It is easy for us who are residents of Canberra who are not federal public servants to forget that what we live in is actually the national capital. We think we live in our home town, our city that we love and we are trying to improve it and to live our lives quite separately from what goes on at the big house on the hill. We tend to forget that Canberra would not exist as the city it is, or in fact possibly exist at all, if it was not the capital of Australia. Our planned city is due to the fact it was created to house the parliament of Australia and the public service.

The rest of Australia thinks of Canberra not as a city which has living, breathing human beings in it but as a place with the big house on the hill and that is its only function in life. This view of life is relevant to how Canberra works in almost every regard. Because of this, we are a planned city and it has well been argued that we are the most planned city in the world. It is certainly well argued that we are a well-planned city.

We have a national capital plan which dictates many of the design elements of the city, and this plan is in fact largely designed around the aesthetics of Canberra as seen from Parliament House. This means that all the hills and buffers and ridges which are visible from parliament are actually protected by the federal government, by the NCA, and that is a major thing which gives us the bush capital feel.
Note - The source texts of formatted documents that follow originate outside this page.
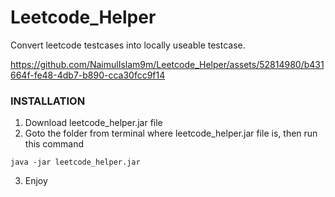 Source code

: # Leetcode_Helper
Convert leetcode testcases into locally useable testcase.

https://github.com/NaimulIslam9m/Leetcode_Helper/assets/52814980/b431664f-fe48-4db7-b890-cca30fcc9f14


### INSTALLATION
1. Download leetcode_helper.jar file
2. Goto the folder from terminal where leetcode_helper.jar file is, then run this command
```
java -jar leetcode_helper.jar
```
3. Enjoy
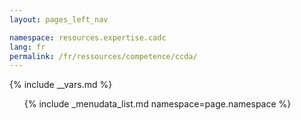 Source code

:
 ```yaml
---
layout: pages_left_nav

namespace: resources.expertise.cadc
lang: fr
permalink: /fr/ressources/competence/ccda/
---
```


{% include __vars.md %}

<!-- Content starts -->

<ul class="list-unstyled">
  {% include _menudata_list.md namespace=page.namespace %}
</ul>

<!-- Content ends --> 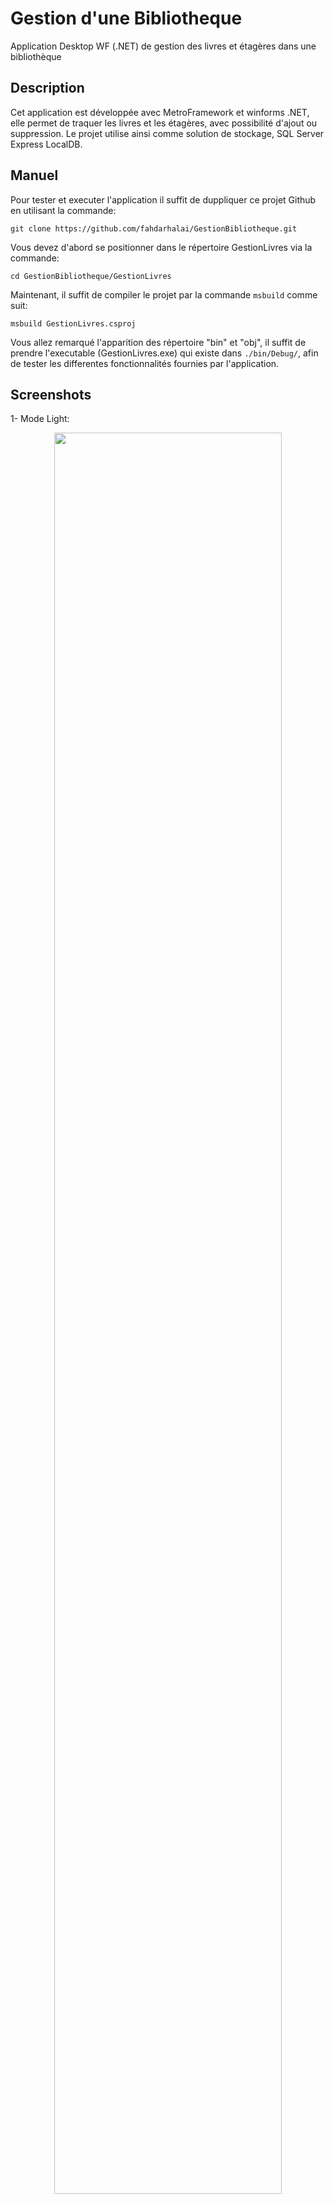 # Gestion d'une Bibliotheque
Application Desktop WF (.NET) de gestion des livres et étagères dans une bibliothèque
## Description
Cet application est développée avec MetroFramework et winforms .NET, elle permet de traquer les livres et les étagères, avec possibilité d'ajout ou suppression.
Le projet utilise ainsi comme solution de stockage, SQL Server Express LocalDB.
## Manuel
Pour tester et executer l'application il suffit de duppliquer ce projet Github en utilisant la commande:
```
git clone https://github.com/fahdarhalai/GestionBibliotheque.git
```
Vous devez d'abord se positionner dans le répertoire GestionLivres via la commande:
```
cd GestionBibliotheque/GestionLivres
```
Maintenant, il suffit de compiler le projet par la commande ```msbuild``` comme suit:
```
msbuild GestionLivres.csproj
```
Vous allez remarqué l'apparition des répertoire "bin" et "obj", il suffit de prendre l'executable (GestionLivres.exe) qui existe dans ```./bin/Debug/```, afin de tester les differentes fonctionnalités fournies par l'application.

## Screenshots
1- Mode Light:
<p align="center">
  <img src="https://user-images.githubusercontent.com/41004675/79070957-ccd87100-7cd0-11ea-8e29-a7a38d74ba60.PNG" width="85%">
</p>
2- Mode Dark:
<p align="center">
  <img src="https://user-images.githubusercontent.com/41004675/79070956-cba74400-7cd0-11ea-8c61-b618d1238a7b.PNG" width="85%">
</p>
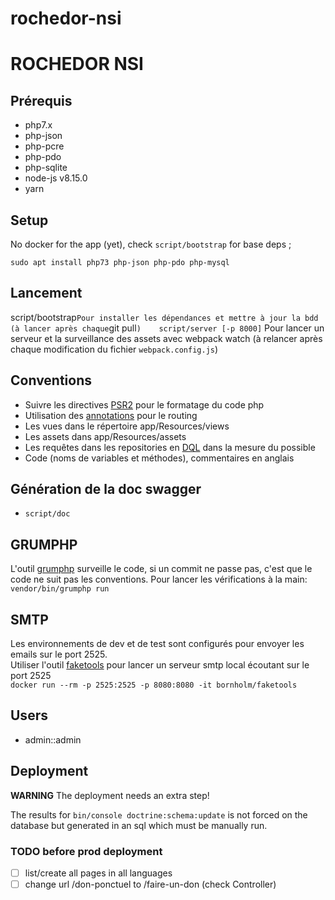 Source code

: rochedor-nsi
============


# ROCHEDOR NSI
## Prérequis
- php7.x
- php-json
- php-pcre
- php-pdo 
- php-sqlite
- node-js v8.15.0
- yarn

## Setup
No docker for the app (yet), check `script/bootstrap` for base deps ;
```
sudo apt install php73 php-json php-pdo php-mysql
```


## Lancement
script/bootstrap` Pour installer les dépendances et mettre à jour la bdd (à lancer après chaque `git pull`)   
script/server [-p 8000]` Pour lancer un serveur et la surveillance des assets avec webpack watch (à relancer après chaque modification du fichier `webpack.config.js`)    


## Conventions
- Suivre les directives [PSR2](http://www.php-fig.org/psr/psr-2/) pour le formatage du code php
- Utilisation des [annotations](https://symfony.com/doc/current/best_practices/controllers.html#routing-configuration) pour le routing 
- Les vues dans le répertoire app/Resources/views
- Les assets dans app/Resources/assets
- Les requêtes dans les repositories en [DQL](https://symfony.com/doc/current/doctrine.html#querying-for-objects-with-dql) dans la mesure du possible
- Code (noms de variables et méthodes), commentaires en anglais

## Génération de la doc swagger
- `script/doc`

## GRUMPHP
L'outil [grumphp](https://github.com/phpro/grumphp) surveille le code, si un commit ne passe pas, c'est que le code ne suit pas les conventions.
Pour lancer les vérifications à la main:  
`vendor/bin/grumphp run`

## SMTP
Les environnements de dev et de test sont configurés pour envoyer les emails sur le port 2525.    
Utiliser l'outil [faketools](https://github.com/Bornholm/faketools) pour lancer un serveur smtp local écoutant sur le port 2525     
`docker run --rm -p 2525:2525 -p 8080:8080 -it bornholm/faketools`

## Users
- admin::admin

## Deployment
**WARNING** The deployment needs an extra step! 

The results for `bin/console doctrine:schema:update` is not forced on the database but generated in an sql which must be manually run.

### TODO before prod deployment
- [ ] list/create all pages in all languages
- [ ] change url /don-ponctuel to /faire-un-don (check Controller)
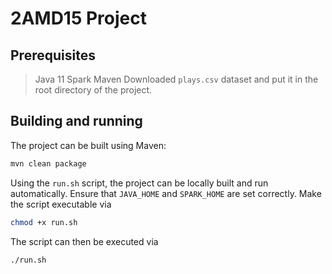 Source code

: # 2AMD15 Project

## Prerequisites

> Java 11
> Spark
> Maven
> Downloaded `plays.csv` dataset and put it in the root directory of the project.

## Building and running

The project can be built using Maven:

```bash
mvn clean package
```

Using the `run.sh` script, the project can be locally built and run automatically.
Ensure that `JAVA_HOME` and `SPARK_HOME` are set correctly.
Make the script executable via

```bash
chmod +x run.sh
```

The script can then be executed via

```bash
./run.sh
```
It also dictates the size of the height of the buildings in those areas, and the interesting thing, also, is that it is the national capital plan which in fact controls not only all the development in the parliamentary triangle but all the development in the ACT, because the territory plan has to be consistent with the national capital plan.
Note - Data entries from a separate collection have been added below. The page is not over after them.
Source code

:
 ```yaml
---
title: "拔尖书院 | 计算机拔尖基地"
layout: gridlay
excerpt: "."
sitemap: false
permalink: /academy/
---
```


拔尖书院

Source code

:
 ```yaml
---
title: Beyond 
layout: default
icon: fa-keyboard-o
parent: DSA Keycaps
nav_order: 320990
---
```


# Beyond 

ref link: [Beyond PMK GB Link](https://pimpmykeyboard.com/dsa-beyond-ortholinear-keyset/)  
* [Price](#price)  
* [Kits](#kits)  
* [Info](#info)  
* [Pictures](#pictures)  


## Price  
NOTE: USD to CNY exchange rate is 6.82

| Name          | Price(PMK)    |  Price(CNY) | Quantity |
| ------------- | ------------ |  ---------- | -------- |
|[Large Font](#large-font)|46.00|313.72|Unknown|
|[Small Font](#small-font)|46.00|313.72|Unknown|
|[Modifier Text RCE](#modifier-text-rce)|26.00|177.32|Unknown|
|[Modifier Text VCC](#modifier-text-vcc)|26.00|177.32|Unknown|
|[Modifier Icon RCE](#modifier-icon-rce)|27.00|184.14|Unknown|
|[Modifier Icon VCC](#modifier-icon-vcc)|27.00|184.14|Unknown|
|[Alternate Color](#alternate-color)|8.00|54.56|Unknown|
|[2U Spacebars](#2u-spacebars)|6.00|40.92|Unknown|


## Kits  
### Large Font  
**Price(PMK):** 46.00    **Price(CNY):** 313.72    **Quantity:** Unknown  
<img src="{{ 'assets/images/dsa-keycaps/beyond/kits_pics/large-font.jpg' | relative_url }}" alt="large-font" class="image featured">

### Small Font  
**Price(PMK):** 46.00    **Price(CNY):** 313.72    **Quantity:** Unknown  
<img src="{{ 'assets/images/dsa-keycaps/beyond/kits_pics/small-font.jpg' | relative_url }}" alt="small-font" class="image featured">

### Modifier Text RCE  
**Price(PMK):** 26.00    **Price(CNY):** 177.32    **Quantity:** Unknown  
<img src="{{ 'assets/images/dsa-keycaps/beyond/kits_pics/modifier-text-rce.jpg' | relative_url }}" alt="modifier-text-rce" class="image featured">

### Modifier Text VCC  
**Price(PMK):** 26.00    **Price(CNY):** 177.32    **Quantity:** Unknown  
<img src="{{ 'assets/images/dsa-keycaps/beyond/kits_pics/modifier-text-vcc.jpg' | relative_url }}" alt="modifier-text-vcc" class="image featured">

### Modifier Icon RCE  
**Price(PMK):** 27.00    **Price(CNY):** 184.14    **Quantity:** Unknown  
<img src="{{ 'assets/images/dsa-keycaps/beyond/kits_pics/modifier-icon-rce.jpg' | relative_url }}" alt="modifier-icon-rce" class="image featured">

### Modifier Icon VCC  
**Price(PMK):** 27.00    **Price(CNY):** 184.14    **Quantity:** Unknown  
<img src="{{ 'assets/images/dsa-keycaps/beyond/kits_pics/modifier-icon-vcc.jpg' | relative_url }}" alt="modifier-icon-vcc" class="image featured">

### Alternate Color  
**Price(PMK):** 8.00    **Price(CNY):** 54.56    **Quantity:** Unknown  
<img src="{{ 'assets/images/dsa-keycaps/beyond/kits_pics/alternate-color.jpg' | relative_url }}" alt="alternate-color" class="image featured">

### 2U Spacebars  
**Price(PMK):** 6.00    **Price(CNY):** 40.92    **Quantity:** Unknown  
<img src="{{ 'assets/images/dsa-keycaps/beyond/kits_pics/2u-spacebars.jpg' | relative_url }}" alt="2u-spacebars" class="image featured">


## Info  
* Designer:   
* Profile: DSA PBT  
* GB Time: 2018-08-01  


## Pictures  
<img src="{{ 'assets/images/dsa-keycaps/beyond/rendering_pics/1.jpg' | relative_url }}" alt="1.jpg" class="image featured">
The territory plan is in fact subservient to the national capital plan. All of this goes to the heart of the issues that we are talking about hereā€”the role of the ACT versus the role of the commonwealth in what is very arguably the heart of the city that we all live in. It is probably a source of much frustration to all of the people, and to all of us MLAs and our staff here, when Canberra residents complain to us about things which they are unhappy about which are clearly not part of our jurisdiction. The new ASIO building is one of the obvious points but it is far from the only one.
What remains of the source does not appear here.